__Your instructions__: Two lines below mark the span: the one containing "Charles Greenberg &" and the one containing "Dr Beatrice May". Set down both, plus every line between, exactly as they stand, and nothing else.

__Provided records__:

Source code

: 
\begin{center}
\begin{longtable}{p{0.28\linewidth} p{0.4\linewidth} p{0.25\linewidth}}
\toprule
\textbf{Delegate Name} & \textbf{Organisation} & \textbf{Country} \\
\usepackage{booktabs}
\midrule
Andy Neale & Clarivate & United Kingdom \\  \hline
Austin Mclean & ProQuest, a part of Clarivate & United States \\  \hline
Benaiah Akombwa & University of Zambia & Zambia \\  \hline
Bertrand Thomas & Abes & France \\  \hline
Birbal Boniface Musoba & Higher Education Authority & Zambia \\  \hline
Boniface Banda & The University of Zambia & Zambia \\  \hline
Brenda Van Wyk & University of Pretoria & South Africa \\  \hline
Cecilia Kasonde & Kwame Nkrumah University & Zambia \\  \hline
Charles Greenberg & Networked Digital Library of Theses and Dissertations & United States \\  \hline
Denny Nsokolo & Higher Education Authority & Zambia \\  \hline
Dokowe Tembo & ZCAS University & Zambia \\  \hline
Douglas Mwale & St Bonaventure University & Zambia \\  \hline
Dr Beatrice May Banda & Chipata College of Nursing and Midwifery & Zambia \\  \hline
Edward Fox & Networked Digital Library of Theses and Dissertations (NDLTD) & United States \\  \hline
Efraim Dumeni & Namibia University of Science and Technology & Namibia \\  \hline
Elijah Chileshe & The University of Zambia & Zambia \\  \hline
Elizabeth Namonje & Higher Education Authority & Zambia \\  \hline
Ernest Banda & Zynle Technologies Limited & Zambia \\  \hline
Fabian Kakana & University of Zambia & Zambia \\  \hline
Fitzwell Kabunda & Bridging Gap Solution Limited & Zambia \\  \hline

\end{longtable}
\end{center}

__Result of this exercise__:
Charles Greenberg & Networked Digital Library of Theses and Dissertations & United States \\  \hline
Denny Nsokolo & Higher Education Authority & Zambia \\  \hline
Dokowe Tembo & ZCAS University & Zambia \\  \hline
Douglas Mwale & St Bonaventure University & Zambia \\  \hline
Dr Beatrice May Banda & Chipata College of Nursing and Midwifery & Zambia \\  \hline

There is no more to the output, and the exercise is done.